食管癌放疗过程中肿瘤干细胞加速再增殖与乏氧微环境关系及PET分子影像研究

Radiotherapy is main modality for esophageal cancer, but the outcome remains unsatisfying. Accelerated repopulation of tumor cells during radiotherapy is believed to contribute to radioresistance and is an important cause for treatment failure. In essence the mechanism of tumor accelerated repopulation involves the accelerated proliferation of clonogenic cancer stem cells (CSCs). Our studies found that PET molecular imaging could detect tumor accelerated repopulation and hypoxia during radiotherapy in esophageal cancer. It is hypothesized that detecting CSCs changing during treatment by PET molecular imaging together with molecular stem cell markers will be helpful to reveal biological mechanism of radio-resistance and further guide individualized radiotherapy. This study using tumor model and clinical data is proposed to: (1) define the relationship between accelerated repopulation and hypoxia microenvironment measured by PET molecular imaging based on pathology; (2) identify whether PET molecular imaging could detect accelerated repopulation of CSCs during radiotherapy compared with fluorescence-based optical imaging and immunohistochemistry imaging; (3) analyze the relationship between radio-resistance and biological niches including accelerated repopulation and hypoxia detected by PET molecular imaging; explore the potential role of PET molecular imaging in defining CSCs biological target. This study will reveal the biological niches including accelerated repopulation and hypoxia correlated with radio-resistance and provide a molecular imaging tool for detecting CSCs dynamically and defining biological target of CSCs during radiotherapy in esophageal cancer.

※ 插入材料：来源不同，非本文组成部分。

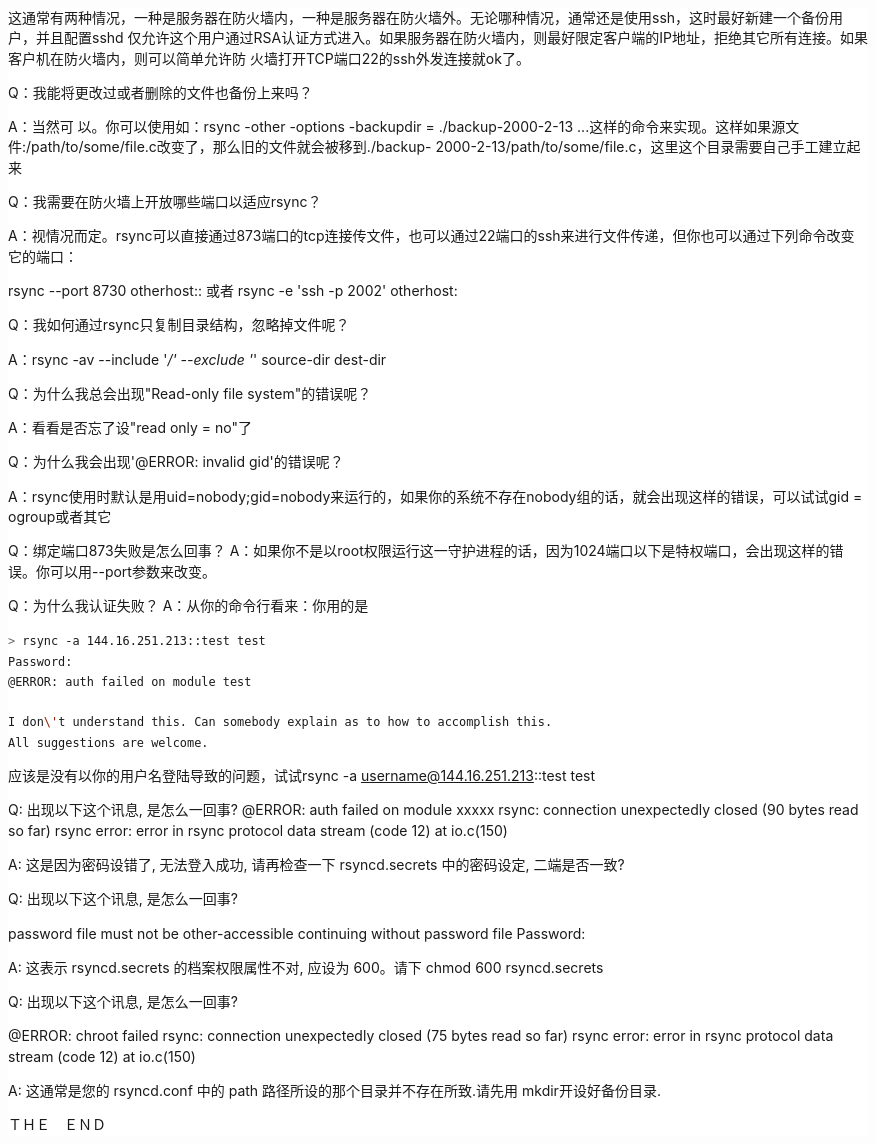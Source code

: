    这通常有两种情况，一种是服务器在防火墙内，一种是服务器在防火墙外。无论哪种情况，通常还是使用ssh，这时最好新建一个备份用户，并且配置sshd 仅允许这个用户通过RSA认证方式进入。如果服务器在防火墙内，则最好限定客户端的IP地址，拒绝其它所有连接。如果客户机在防火墙内，则可以简单允许防 火墙打开TCP端口22的ssh外发连接就ok了。

  Q：我能将更改过或者删除的文件也备份上来吗？

  A：当然可 以。你可以使用如：rsync -other -options -backupdir = ./backup-2000-2-13  ...这样的命令来实现。这样如果源文件:/path/to/some/file.c改变了，那么旧的文件就会被移到./backup- 2000-2-13/path/to/some/file.c，这里这个目录需要自己手工建立起来

  Q：我需要在防火墙上开放哪些端口以适应rsync？

  A：视情况而定。rsync可以直接通过873端口的tcp连接传文件，也可以通过22端口的ssh来进行文件传递，但你也可以通过下列命令改变它的端口：
 
  rsync --port 8730 otherhost::
  或者
  rsync -e 'ssh -p 2002' otherhost:

  Q：我如何通过rsync只复制目录结构，忽略掉文件呢？
 
  A：rsync -av --include '*/' --exclude '*' source-dir dest-dir

  Q：为什么我总会出现"Read-only file system"的错误呢？

  A：看看是否忘了设"read only = no"了

  Q：为什么我会出现'@ERROR: invalid gid'的错误呢？

  A：rsync使用时默认是用uid=nobody;gid=nobody来运行的，如果你的系统不存在nobody组的话，就会出现这样的错误，可以试试gid = ogroup或者其它

  Q：绑定端口873失败是怎么回事？
  A：如果你不是以root权限运行这一守护进程的话，因为1024端口以下是特权端口，会出现这样的错误。你可以用--port参数来改变。

Q：为什么我认证失败？
A：从你的命令行看来：你用的是

```bash
> rsync -a 144.16.251.213::test test
Password:
@ERROR: auth failed on module test

I don\'t understand this. Can somebody explain as to how to accomplish this.
All suggestions are welcome.
```

  应该是没有以你的用户名登陆导致的问题，试试rsync -a username@144.16.251.213::test test

  Q: 出现以下这个讯息, 是怎么一回事?
  @ERROR: auth failed on module xxxxx
  rsync: connection unexpectedly closed (90 bytes read so far)
  rsync error: error in rsync protocol data stream (code 12) at io.c(150)

  A: 这是因为密码设错了, 无法登入成功, 请再检查一下 rsyncd.secrets 中的密码设定, 二端是否一致?

  Q: 出现以下这个讯息, 是怎么一回事?

  password file must not be other-accessible
  continuing without password file
  Password:

  A: 这表示 rsyncd.secrets 的档案权限属性不对, 应设为 600。请下 chmod 600 rsyncd.secrets

  Q: 出现以下这个讯息, 是怎么一回事?

  @ERROR: chroot failed
  rsync: connection unexpectedly closed (75 bytes read so far)
  rsync error: error in rsync protocol data stream (code 12) at io.c(150)

  A: 这通常是您的 rsyncd.conf 中的 path 路径所设的那个目录并不存在所致.请先用 mkdir开设好备份目录.

[rsync]: https://rsync.samba.org


ＴＨＥ　ＥＮＤ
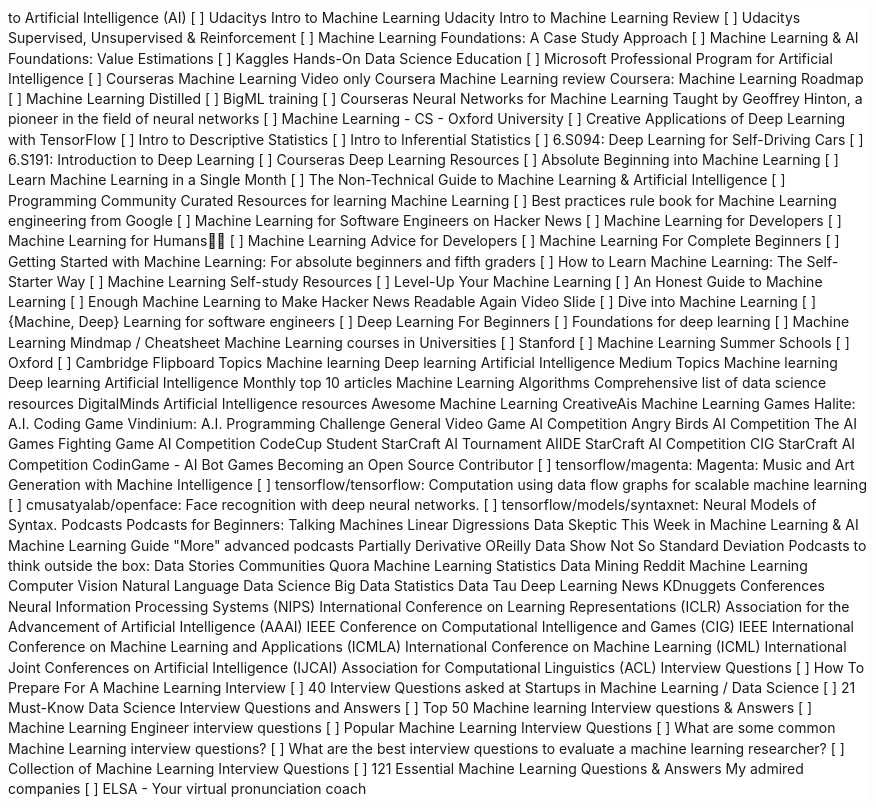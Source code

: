to Artificial Intelligence (AI) [ ] Udacitys Intro to Machine Learning Udacity Intro to Machine Learning Review [ ] Udacitys Supervised, Unsupervised & Reinforcement [ ] Machine Learning Foundations: A Case Study Approach [ ] Machine Learning & AI Foundations: Value Estimations [ ] Kaggles Hands-On Data Science Education [ ] Microsoft Professional Program for Artificial Intelligence [ ] Courseras Machine Learning Video only Coursera Machine Learning review Coursera: Machine Learning Roadmap [ ] Machine Learning Distilled [ ] BigML training [ ] Courseras Neural Networks for Machine Learning Taught by Geoffrey Hinton, a pioneer in the field of neural networks [ ] Machine Learning - CS - Oxford University [ ] Creative Applications of Deep Learning with TensorFlow [ ] Intro to Descriptive Statistics [ ] Intro to Inferential Statistics [ ] 6.S094: Deep Learning for Self-Driving Cars [ ] 6.S191: Introduction to Deep Learning [ ] Courseras Deep Learning Resources [ ] Absolute Beginning into Machine Learning [ ] Learn Machine Learning in a Single Month [ ] The Non-Technical Guide to Machine Learning & Artificial Intelligence [ ] Programming Community Curated Resources for learning Machine Learning [ ] Best practices rule book for Machine Learning engineering from Google [ ] Machine Learning for Software Engineers on Hacker News [ ] Machine Learning for Developers [ ] Machine Learning for Humans🤖👶 [ ] Machine Learning Advice for Developers [ ] Machine Learning For Complete Beginners [ ] Getting Started with Machine Learning: For absolute beginners and fifth graders [ ] How to Learn Machine Learning: The Self-Starter Way [ ] Machine Learning Self-study Resources [ ] Level-Up Your Machine Learning [ ] An Honest Guide to Machine Learning [ ] Enough Machine Learning to Make Hacker News Readable Again Video Slide [ ] Dive into Machine Learning [ ] {Machine, Deep} Learning for software engineers [ ] Deep Learning For Beginners [ ] Foundations for deep learning [ ] Machine Learning Mindmap / Cheatsheet Machine Learning courses in Universities [ ] Stanford [ ] Machine Learning Summer Schools [ ] Oxford [ ] Cambridge Flipboard Topics Machine learning Deep learning Artificial Intelligence Medium Topics Machine learning Deep learning Artificial Intelligence Monthly top 10 articles Machine Learning Algorithms Comprehensive list of data science resources DigitalMinds Artificial Intelligence resources Awesome Machine Learning CreativeAis Machine Learning Games Halite: A.I. Coding Game Vindinium: A.I. Programming Challenge General Video Game AI Competition Angry Birds AI Competition The AI Games Fighting Game AI Competition CodeCup Student StarCraft AI Tournament AIIDE StarCraft AI Competition CIG StarCraft AI Competition CodinGame - AI Bot Games Becoming an Open Source Contributor [ ] tensorflow/magenta: Magenta: Music and Art Generation with Machine Intelligence [ ] tensorflow/tensorflow: Computation using data flow graphs for scalable machine learning [ ] cmusatyalab/openface: Face recognition with deep neural networks. [ ] tensorflow/models/syntaxnet: Neural Models of Syntax. Podcasts Podcasts for Beginners: Talking Machines Linear Digressions Data Skeptic This Week in Machine Learning & AI Machine Learning Guide "More" advanced podcasts Partially Derivative OReilly Data Show Not So Standard Deviation Podcasts to think outside the box: Data Stories Communities Quora Machine Learning Statistics Data Mining Reddit Machine Learning Computer Vision Natural Language Data Science Big Data Statistics Data Tau Deep Learning News KDnuggets Conferences Neural Information Processing Systems (NIPS) International Conference on Learning Representations (ICLR) Association for the Advancement of Artificial Intelligence (AAAI) IEEE Conference on Computational Intelligence and Games (CIG) IEEE International Conference on Machine Learning and Applications (ICMLA) International Conference on Machine Learning (ICML) International Joint Conferences on Artificial Intelligence (IJCAI) Association for Computational Linguistics (ACL) Interview Questions [ ] How To Prepare For A Machine Learning Interview [ ] 40 Interview Questions asked at Startups in Machine Learning / Data Science [ ] 21 Must-Know Data Science Interview Questions and Answers [ ] Top 50 Machine learning Interview questions & Answers [ ] Machine Learning Engineer interview questions [ ] Popular Machine Learning Interview Questions [ ] What are some common Machine Learning interview questions? [ ] What are the best interview questions to evaluate a machine learning researcher? [ ] Collection of Machine Learning Interview Questions [ ] 121 Essential Machine Learning Questions & Answers My admired companies [ ] ELSA - Your virtual pronunciation coach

放疗是食管癌的主要治疗手段，但疗效仍不令人满意。肿瘤加速再增殖是导致放疗耐受的重要生物学因素，其本质是放疗过程中聚集在乏氧微环境下的肿瘤干细胞发生了氧合、加速增殖。我们前期研究发现，PET分子影像是监测肿瘤加速再增殖及乏氧的理想手段，于是推测可以利用PET分子影像结合肿瘤干细胞标志物检测肿瘤干细胞动态变化。本项目拟通过动物实验和临床研究，（1）与病理标本比对，确定PET分子影像反映的加速再增殖与乏氧微环境之间的关系（2）以肿瘤干细胞生物荧光成像和免疫组化比对，确定PET分子影像能否监测肿瘤干细胞加速再增殖（3）比较PET分子影像检测的肿瘤干细胞乏氧微环境和加速再增殖生物学壁龛与放疗耐受的关系，探讨应用PET分子影像构建肿瘤干细胞生物学靶区的可能性。本研究将揭示食管癌放疗耐受与肿瘤干细胞加速再增殖、乏氧微环境之间的关系，并为动态监测肿瘤干细胞变化和构建肿瘤干细胞生物学靶区提供分子影像手段。

放疗是食管癌的主要治疗手段，但疗效仍不令人满意，放射性肺炎是疗效不佳的根源之一。18F-FDG PET可以量化和预测放射性肺炎严重程度，18F-FDG PET可以检测和量化放射性肺炎患者报告症状，治疗前或治疗中PET的照射肺FDG 摄取值能预测医生评价的放射性肺炎。通过送检放射性肺炎动物模型的照射肺和健侧肺组织，进行肺组织定量蛋白质组学分析。差异蛋白筛选及生物学信息分析发现与糖酵解通路相关蛋白数量富集显著，其中以PKM2蛋白上调最明显。提示PKM2介导糖代谢重编程可能参与放射性肺炎的发生。